Convert Excel files to PDF format using Databricks structured streaming for downstream OCR and document processing.
This solution processes Microsoft Excel files by:
- Reading Excel files from a Databricks volume using structured streaming
- Converting specific cell ranges to HTML tables
- Generating PDF documents from the HTML content
- Storing results in Databricks volumes for further processing
Use Case: R&D and experiment files with complex structured content, multiple tables, or variable formats that are difficult to parse directly. Converting to PDF enables consistent OCR processing and information extraction without custom parsing logic for each file variant.
Why not ingest binaries to a Delta table? The reasoning is because these files are likely intended for PDF processing by AgentBricks, so we want to write them out to start.
- Databricks workspace with Unity Catalog enabled
- Source and destination volumes configured
- Python packages:
openpyxl==3.1.5,xhtml2pdf==0.2.17
- Import
excel2pdf.pyinto your Databricks workspace - Configure the required parameters using the notebook widgets
- Run the notebook to start processing
| Parameter | Description | Example |
|---|---|---|
catalog_name |
Unity Catalog name | my_catalog |
source_schema |
Schema containing source volume | raw_data |
source_volume |
Volume with Excel files | excel_files |
dest_schema |
Schema for destination volume | processed_data |
dest_volume |
Volume for PDF output | pdf_files |
dest_subfolder |
Subfolder for organization | converted_pdfs |
dest_metadata_table |
Table for processing metadata | conversion_log |
worksheet_name |
Excel worksheet to process | Database |
-
Setup volumes and permissions: Of course, the source schema and volume are only needed if the landing zone doesn't already exist.

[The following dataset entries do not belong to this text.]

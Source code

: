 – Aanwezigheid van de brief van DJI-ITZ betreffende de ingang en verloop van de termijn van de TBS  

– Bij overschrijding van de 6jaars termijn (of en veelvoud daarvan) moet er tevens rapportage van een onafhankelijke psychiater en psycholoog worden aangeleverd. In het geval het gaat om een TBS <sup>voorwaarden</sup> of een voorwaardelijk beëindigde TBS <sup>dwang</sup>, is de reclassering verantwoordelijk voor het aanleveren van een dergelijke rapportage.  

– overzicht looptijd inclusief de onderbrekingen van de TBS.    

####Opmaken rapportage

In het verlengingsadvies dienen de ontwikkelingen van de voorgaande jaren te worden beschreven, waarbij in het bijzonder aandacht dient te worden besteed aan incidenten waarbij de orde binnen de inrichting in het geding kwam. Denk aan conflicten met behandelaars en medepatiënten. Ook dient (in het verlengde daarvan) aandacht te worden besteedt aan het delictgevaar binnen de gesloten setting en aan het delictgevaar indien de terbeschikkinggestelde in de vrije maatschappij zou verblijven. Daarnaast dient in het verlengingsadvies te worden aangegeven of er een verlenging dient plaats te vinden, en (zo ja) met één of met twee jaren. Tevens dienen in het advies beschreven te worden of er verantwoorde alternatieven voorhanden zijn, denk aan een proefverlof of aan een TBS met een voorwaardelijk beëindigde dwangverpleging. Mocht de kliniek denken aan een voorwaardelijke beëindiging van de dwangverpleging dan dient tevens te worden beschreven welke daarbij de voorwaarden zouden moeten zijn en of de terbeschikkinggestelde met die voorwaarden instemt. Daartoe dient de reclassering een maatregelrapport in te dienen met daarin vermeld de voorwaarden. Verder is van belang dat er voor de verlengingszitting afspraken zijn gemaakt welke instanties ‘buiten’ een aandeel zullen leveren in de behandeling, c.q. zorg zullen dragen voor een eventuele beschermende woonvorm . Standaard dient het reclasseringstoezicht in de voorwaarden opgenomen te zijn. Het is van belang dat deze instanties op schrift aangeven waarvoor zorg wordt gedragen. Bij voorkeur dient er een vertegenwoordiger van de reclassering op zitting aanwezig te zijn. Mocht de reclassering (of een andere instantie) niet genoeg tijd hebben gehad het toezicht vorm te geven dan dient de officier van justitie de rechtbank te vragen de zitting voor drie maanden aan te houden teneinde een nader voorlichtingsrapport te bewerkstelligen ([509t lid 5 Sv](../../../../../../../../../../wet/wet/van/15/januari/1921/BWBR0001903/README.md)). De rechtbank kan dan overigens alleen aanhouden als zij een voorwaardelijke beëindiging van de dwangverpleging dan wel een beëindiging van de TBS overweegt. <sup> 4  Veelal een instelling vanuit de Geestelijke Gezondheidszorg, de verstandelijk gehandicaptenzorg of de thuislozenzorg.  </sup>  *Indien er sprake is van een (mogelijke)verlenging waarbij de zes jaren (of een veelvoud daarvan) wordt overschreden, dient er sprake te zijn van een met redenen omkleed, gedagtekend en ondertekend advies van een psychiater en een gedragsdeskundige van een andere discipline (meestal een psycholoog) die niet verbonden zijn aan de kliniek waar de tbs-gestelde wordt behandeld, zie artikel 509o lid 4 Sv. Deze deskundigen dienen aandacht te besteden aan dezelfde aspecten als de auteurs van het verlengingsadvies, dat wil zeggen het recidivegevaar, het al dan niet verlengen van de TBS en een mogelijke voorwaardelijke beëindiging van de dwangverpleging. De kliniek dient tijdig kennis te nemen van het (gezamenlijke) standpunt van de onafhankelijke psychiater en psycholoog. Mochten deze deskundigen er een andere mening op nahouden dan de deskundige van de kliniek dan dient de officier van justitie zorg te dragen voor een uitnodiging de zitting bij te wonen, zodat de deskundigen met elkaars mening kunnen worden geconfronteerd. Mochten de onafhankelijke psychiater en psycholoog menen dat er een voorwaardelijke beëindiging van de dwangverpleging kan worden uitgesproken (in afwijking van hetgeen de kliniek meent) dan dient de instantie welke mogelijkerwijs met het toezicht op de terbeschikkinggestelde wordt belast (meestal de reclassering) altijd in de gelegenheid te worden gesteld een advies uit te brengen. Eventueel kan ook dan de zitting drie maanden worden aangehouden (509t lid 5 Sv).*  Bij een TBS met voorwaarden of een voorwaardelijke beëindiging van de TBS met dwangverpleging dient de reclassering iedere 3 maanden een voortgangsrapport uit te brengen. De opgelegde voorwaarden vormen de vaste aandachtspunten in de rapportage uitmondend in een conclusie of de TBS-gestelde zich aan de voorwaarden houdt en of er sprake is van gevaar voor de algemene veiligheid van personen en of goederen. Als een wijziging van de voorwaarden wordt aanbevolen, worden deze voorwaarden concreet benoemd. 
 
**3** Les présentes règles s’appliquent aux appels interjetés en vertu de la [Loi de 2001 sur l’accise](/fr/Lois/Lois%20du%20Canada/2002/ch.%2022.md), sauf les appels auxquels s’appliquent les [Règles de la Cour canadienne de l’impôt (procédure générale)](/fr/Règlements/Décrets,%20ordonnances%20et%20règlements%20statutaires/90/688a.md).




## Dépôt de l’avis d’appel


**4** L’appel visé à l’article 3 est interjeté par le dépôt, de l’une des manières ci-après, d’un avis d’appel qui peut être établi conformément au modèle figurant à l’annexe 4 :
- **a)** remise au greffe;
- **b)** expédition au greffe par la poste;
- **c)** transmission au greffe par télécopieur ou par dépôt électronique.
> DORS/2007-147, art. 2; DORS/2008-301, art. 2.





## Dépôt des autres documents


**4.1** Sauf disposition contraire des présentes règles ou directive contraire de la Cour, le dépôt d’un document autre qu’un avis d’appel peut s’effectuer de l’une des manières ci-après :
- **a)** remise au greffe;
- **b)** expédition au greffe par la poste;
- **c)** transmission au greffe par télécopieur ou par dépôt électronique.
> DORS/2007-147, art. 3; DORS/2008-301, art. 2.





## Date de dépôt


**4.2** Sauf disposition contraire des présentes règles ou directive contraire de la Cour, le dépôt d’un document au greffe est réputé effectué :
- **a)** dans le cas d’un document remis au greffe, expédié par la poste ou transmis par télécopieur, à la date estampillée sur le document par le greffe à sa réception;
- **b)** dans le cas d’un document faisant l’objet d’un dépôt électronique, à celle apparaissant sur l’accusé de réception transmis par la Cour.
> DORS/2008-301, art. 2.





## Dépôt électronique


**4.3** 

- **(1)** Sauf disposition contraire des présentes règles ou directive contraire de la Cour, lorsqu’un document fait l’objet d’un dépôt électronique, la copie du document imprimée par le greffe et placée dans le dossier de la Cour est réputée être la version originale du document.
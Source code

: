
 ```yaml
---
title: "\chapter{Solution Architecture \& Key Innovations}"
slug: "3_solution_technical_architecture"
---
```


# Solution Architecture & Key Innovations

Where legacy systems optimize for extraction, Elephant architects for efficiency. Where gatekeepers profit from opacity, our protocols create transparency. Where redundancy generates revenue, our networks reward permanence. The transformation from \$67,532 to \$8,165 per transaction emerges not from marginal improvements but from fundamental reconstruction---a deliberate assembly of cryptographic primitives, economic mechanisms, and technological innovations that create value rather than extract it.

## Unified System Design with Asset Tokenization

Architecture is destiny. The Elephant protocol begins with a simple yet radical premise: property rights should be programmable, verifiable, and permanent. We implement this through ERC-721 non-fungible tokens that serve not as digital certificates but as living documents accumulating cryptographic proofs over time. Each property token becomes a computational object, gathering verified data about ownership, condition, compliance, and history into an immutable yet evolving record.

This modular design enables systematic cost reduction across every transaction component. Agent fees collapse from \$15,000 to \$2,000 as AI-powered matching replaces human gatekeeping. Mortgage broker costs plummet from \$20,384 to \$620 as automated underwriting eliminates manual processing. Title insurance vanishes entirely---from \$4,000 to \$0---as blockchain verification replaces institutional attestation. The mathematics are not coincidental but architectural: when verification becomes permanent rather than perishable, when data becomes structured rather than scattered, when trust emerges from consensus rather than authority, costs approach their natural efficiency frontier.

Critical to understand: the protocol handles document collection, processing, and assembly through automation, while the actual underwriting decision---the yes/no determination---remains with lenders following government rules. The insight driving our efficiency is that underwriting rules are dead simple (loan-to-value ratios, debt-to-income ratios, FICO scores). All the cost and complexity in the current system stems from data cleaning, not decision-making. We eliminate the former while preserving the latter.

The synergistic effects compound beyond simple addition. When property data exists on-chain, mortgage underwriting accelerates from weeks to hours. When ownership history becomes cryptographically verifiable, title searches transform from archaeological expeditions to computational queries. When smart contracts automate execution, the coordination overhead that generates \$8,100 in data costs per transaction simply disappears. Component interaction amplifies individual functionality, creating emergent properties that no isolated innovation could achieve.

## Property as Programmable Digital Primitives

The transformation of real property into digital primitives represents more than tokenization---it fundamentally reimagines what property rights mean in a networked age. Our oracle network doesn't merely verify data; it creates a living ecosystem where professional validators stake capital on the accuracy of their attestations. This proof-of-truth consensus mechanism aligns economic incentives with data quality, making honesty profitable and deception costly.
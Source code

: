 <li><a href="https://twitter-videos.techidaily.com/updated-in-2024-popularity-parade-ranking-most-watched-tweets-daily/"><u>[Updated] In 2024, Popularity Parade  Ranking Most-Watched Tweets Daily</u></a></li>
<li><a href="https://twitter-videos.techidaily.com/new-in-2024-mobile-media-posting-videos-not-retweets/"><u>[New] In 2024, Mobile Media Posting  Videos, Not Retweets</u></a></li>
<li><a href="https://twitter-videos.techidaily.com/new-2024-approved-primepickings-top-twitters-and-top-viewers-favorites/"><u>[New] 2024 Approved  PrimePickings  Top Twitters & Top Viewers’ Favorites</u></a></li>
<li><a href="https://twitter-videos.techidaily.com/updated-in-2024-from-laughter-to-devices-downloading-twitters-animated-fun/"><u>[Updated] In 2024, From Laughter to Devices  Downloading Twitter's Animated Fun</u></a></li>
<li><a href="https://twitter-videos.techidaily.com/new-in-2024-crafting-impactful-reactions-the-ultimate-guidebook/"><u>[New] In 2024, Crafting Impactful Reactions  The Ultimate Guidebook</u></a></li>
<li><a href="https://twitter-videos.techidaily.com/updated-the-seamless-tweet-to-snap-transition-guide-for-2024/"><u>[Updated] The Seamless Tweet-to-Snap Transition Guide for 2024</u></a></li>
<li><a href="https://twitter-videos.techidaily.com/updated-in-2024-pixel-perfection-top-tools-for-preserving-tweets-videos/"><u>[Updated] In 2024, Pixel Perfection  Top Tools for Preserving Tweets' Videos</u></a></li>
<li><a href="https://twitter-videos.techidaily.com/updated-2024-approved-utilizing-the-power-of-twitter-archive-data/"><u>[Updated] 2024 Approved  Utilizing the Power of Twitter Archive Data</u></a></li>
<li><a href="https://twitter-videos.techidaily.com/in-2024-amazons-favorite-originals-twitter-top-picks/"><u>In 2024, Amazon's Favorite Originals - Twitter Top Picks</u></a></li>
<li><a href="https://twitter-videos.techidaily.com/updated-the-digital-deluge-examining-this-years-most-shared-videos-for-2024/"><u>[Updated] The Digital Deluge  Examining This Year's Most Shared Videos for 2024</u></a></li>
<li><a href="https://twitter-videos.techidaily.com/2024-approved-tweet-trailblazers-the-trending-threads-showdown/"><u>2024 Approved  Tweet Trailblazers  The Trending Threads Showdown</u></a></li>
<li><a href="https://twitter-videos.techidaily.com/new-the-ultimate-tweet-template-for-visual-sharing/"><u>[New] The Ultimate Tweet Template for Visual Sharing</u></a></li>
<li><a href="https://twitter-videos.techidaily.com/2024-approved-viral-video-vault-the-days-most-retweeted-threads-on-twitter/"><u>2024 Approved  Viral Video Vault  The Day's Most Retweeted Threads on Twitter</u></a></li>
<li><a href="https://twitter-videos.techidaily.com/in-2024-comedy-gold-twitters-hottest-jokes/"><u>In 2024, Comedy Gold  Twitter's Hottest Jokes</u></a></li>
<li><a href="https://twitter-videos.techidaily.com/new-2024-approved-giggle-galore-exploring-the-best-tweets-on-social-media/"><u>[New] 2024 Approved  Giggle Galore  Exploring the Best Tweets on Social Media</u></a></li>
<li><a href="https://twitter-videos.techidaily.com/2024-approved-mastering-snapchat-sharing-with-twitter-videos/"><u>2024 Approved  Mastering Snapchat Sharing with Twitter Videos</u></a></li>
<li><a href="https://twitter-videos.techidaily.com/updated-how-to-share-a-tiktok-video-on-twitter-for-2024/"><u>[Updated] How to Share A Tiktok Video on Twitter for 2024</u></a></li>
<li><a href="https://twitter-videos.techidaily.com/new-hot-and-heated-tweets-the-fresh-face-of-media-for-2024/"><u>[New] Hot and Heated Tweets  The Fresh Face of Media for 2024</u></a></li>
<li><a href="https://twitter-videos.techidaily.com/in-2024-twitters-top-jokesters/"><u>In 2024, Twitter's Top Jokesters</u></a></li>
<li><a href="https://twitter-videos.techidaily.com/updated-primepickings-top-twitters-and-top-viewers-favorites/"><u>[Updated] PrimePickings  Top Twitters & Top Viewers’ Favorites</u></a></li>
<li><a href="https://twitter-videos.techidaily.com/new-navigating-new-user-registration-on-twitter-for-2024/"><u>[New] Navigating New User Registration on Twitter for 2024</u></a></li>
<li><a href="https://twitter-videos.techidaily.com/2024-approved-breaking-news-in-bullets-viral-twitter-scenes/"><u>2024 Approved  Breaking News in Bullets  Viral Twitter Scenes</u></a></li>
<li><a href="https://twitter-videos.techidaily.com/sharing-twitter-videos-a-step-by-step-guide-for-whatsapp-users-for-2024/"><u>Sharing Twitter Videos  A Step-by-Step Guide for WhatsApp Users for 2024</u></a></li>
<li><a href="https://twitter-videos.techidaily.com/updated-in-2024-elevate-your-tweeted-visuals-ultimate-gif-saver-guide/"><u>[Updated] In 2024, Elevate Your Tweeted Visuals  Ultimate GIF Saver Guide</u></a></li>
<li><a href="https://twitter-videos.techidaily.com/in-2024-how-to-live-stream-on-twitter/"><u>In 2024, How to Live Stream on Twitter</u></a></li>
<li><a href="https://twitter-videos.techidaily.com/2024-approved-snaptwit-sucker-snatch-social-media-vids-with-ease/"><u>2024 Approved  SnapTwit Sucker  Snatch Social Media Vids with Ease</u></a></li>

CREATE SCHEMA IF NOT EXISTS my_catalog.raw_data; CREATE VOLUME IF NOT EXISTS my_catalog.raw_data.excel_files; CREATE SCHEMA IF NOT EXISTS my_catalog.processed_data; CREATE VOLUME IF NOT EXISTS my_catalog.processed_data.pdf_files;
-
Upload Excel files to the source volume. If the source volume already exists you can skip this step.
-
Configure and run the notebook with your parameters
-
Monitor processing through the metadata table
- Streaming: Uses Databricks Auto Loader for incremental file processing
- Scalability: Pandas UDF enables distributed processing across cluster nodes
- Error Handling: Failed conversions are logged with null destination paths
- Checkpointing: Ensures exactly-once processing and recovery
The solution expects Excel files with a configurable worksheet (default: "Database") containing:
- Basic information in range A1:B18
- Main data in range C8:I50
This can be modified easily in the html building.
Set the worksheet_name parameter to target different worksheets. Modify the xlsm_to_html() function to adjust cell ranges for different Excel structures.